[Stored data]
•••••

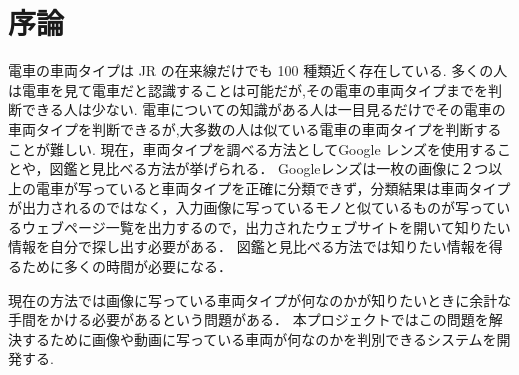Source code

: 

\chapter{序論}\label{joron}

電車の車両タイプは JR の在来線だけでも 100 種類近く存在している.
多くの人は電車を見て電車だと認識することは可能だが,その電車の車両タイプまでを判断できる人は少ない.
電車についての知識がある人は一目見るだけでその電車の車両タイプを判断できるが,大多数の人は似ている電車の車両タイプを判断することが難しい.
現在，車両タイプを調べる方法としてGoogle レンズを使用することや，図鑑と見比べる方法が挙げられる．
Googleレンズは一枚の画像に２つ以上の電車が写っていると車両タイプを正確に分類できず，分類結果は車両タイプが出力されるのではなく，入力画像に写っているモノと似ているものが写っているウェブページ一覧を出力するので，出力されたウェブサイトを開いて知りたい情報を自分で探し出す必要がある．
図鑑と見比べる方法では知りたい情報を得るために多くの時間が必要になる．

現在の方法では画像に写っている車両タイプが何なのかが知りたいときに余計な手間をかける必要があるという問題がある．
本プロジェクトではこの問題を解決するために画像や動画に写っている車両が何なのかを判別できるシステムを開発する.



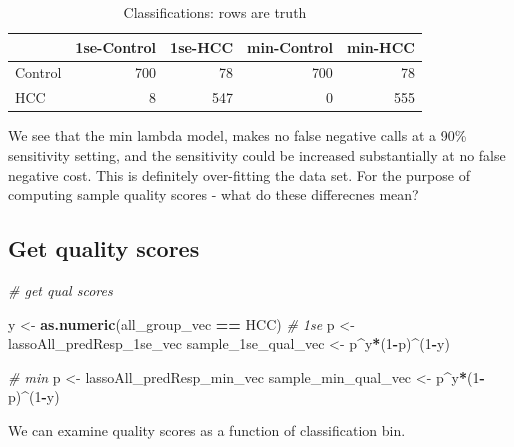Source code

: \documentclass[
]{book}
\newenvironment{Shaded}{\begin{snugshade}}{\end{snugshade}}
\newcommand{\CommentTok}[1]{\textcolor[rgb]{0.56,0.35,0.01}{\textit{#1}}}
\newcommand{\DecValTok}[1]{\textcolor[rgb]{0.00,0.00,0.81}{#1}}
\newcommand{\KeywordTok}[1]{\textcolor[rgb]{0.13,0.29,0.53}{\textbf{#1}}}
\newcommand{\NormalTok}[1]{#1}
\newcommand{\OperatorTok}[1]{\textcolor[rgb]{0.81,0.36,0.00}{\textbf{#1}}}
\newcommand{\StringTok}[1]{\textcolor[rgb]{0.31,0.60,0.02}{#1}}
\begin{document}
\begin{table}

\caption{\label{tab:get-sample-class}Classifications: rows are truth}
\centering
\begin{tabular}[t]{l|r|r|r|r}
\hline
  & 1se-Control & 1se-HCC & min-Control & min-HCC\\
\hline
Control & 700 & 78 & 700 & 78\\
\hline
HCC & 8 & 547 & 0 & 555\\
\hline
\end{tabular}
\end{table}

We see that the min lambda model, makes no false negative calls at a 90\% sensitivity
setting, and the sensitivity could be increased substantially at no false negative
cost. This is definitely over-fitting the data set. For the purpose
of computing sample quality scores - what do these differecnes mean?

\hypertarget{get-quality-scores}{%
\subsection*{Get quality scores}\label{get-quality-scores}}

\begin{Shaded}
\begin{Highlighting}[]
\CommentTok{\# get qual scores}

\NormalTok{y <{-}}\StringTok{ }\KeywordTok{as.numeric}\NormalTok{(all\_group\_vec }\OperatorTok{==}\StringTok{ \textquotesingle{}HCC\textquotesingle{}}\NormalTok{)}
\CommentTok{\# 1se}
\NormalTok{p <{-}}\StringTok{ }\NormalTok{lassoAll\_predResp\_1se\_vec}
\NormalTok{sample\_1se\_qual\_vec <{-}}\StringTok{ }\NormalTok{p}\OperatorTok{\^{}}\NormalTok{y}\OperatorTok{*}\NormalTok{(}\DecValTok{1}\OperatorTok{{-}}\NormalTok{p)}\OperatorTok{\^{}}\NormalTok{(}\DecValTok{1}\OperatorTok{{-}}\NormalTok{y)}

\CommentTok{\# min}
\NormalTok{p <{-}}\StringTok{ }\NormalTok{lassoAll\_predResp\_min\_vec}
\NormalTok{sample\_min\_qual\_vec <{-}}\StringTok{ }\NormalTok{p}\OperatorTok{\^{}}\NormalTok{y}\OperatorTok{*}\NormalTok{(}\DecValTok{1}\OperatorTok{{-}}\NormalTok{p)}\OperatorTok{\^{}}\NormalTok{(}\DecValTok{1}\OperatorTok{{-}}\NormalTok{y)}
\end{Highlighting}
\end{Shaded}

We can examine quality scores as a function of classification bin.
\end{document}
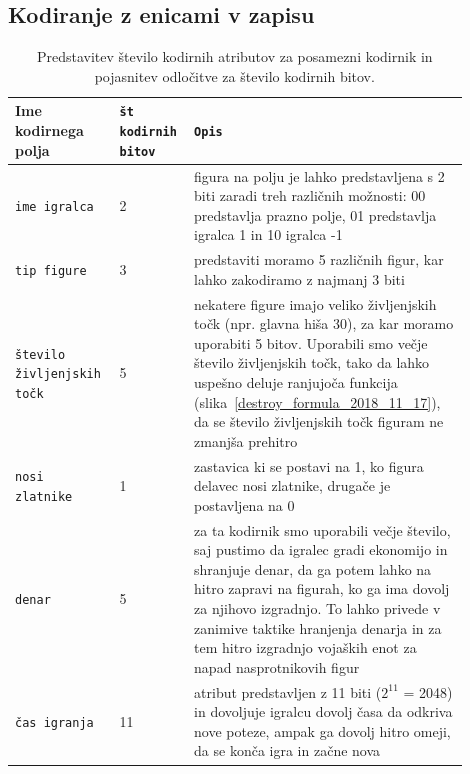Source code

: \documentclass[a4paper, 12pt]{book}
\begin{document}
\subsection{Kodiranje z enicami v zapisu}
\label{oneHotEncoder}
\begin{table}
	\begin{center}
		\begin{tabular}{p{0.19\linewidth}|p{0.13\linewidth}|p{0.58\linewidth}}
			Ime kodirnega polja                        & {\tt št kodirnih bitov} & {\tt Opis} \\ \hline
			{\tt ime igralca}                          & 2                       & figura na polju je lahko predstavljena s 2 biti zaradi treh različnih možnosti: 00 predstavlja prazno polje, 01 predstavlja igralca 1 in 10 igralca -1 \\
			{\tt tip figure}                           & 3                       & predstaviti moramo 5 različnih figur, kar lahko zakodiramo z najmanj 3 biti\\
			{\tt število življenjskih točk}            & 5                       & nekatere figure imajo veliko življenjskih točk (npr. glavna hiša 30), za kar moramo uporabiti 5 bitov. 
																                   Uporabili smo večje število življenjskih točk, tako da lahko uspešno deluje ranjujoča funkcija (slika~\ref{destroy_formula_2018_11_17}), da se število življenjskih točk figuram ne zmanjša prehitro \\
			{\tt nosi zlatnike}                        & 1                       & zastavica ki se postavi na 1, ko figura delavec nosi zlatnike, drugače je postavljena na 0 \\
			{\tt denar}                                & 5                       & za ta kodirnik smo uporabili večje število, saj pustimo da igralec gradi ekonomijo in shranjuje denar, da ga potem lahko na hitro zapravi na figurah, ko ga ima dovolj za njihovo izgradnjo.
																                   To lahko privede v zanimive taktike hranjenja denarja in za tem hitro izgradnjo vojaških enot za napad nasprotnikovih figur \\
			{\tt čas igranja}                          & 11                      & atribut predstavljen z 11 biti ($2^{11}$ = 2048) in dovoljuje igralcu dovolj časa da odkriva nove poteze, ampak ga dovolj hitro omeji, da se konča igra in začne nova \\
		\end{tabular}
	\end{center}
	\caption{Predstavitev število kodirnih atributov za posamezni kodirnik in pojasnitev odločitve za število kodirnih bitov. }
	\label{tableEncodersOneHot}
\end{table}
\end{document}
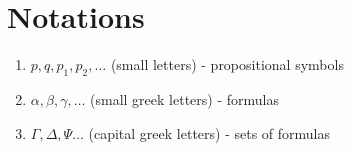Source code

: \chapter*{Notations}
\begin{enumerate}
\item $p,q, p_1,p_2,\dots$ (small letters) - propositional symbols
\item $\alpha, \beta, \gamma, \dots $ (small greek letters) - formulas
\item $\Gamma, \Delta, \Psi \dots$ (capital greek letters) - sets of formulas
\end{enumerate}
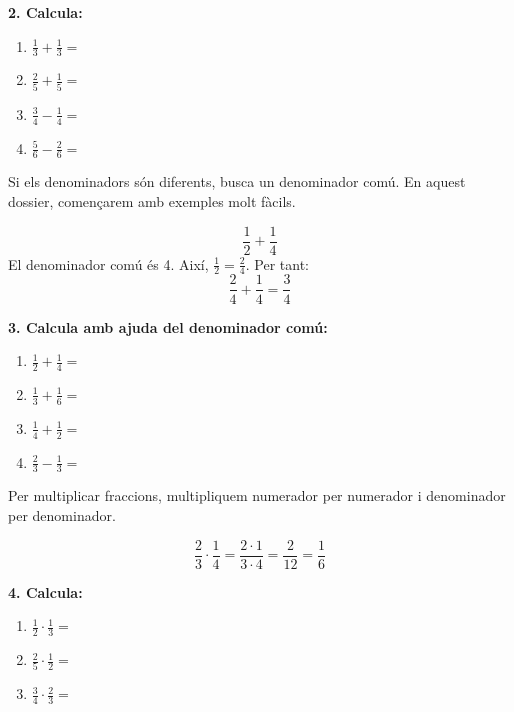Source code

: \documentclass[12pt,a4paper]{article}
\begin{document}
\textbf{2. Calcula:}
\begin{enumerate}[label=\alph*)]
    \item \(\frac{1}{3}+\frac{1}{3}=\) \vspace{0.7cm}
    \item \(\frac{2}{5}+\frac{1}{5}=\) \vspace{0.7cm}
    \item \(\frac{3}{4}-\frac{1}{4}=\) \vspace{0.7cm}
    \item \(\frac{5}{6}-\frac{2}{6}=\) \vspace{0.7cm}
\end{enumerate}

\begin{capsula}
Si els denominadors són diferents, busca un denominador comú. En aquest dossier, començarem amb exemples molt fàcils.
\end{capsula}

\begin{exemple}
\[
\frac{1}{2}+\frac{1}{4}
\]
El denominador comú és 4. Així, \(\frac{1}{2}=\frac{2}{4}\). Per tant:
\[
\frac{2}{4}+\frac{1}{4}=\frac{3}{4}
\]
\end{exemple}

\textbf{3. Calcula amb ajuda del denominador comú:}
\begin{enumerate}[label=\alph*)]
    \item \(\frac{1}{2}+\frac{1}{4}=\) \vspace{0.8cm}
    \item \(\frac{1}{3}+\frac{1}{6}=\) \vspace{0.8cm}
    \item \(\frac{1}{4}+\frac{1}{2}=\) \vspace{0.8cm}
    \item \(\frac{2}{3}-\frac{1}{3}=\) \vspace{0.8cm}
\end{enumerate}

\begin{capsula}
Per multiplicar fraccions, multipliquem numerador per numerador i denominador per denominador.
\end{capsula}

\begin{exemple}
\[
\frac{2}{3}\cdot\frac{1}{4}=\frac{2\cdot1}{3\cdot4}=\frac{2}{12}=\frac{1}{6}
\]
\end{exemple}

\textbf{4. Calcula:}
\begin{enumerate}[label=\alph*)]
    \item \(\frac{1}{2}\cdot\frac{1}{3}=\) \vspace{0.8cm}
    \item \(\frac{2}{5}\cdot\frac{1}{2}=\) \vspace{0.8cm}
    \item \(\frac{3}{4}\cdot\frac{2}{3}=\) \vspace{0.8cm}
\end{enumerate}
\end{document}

•••••

Copy out every line of the data that includes "comú".

• **Response below**:
Si els denominadors són diferents, busca un denominador comú. En aquest dossier, començarem amb exemples molt fàcils.
El denominador comú és 4. Així, \(\frac{1}{2}=\frac{2}{4}\). Per tant:
\textbf{3. Calcula amb ajuda del denominador comú:}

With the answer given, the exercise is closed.